Le grandi installazioni: da Hannover a Venezia
Tra i suoi lavori più imponenti figura il padiglione italiano realizzato per l'Expo di Hannover del 2000, con l'installazione "Mare Verticale", alta 44 metri. Nello stesso anno rappresentò l'Italia alla Biennale di Kwangju, in Corea del Sud. Nel 2001, a Venezia, con l'opera video "Waterfire" trasformò la facciata del Museo Correr.
Proprio con Venezia il legame restò strettissimo fino agli ultimi anni. Durante il lockdown per il Covid-19, in occasione dei suoi 80 anni, la città gli rese omaggio con "l'Età dell'Oro", installazione digitale allestita sulle finestre del Correr. A quel Natale Plessi rispose con un "albero" digitale alto 10 metri, composto da 80 monitor a Led, collocato nella piazzetta di San Marco: in quel periodo di città deserta, fu l'unica luce accesa.
Il cordoglio della città: "Un pioniere, un visionario"
Sulla morte di Plessi è intervenuto il sindaco di Venezia, Simone Venturini. "Perdo un amico e Venezia perde un pioniere, un visionario che ha sempre avuto il coraggio di seguire un linguaggio personale, senza cercare il facile applauso.
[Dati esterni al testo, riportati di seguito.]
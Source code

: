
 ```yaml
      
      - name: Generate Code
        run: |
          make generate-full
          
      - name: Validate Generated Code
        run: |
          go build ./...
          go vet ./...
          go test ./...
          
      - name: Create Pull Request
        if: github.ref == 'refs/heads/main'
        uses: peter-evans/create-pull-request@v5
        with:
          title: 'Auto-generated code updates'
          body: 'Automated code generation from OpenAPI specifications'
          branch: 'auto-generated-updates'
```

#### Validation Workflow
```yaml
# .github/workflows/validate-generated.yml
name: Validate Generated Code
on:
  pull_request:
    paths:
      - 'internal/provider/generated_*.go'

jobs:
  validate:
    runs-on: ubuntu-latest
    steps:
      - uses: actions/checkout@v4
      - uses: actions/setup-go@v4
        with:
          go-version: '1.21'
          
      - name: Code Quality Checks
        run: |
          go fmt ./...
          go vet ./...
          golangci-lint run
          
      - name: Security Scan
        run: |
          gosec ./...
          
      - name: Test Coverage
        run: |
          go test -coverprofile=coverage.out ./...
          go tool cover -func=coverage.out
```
Le sue opere portavano sempre luce: una luce fisica e insieme un'idea di energia, futuro e rinascita", ha dichiarato. Il primo cittadino ha sottolineato il rapporto dell'artista con la città: "Fabrizio ha saputo guardare Venezia senza nostalgia, mettendo in dialogo la sua storia con il contemporaneo, tanto da presentare la nostra città come 'la grammatica del suo lavoro artistico'". Venturini ha poi annunciato l'impegno dell'amministrazione a mantenerne vivo il lascito: "Lavoreremo affinché il suo messaggio continui a riverberarsi nelle opere e nelle iniziative di tanti altri artisti".
Al cordoglio si è unito l'ex sindaco Luigi Brugnaro, legato a Plessi da un rapporto personale. "La scomparsa di Fabrizio Plessi è una grande perdita per Venezia e per il mondo dell'arte. Fabrizio aveva con Venezia un legame unico, profondo, quasi indissolubile", ha dichiarato, ricordando in particolare la collaborazione del 2020: "Realizzammo insieme 'L'Età dell'Oro': le sue straordinarie cascate d'oro illuminarono le finestre del Museo Correr e Piazza San Marco in uno dei momenti più difficili per la nostra città. Un'immagine potente di bellezza, luce e speranza che resterà per sempre nella memoria di Venezia". "Perdiamo un grande maestro e un amico", ha aggiunto.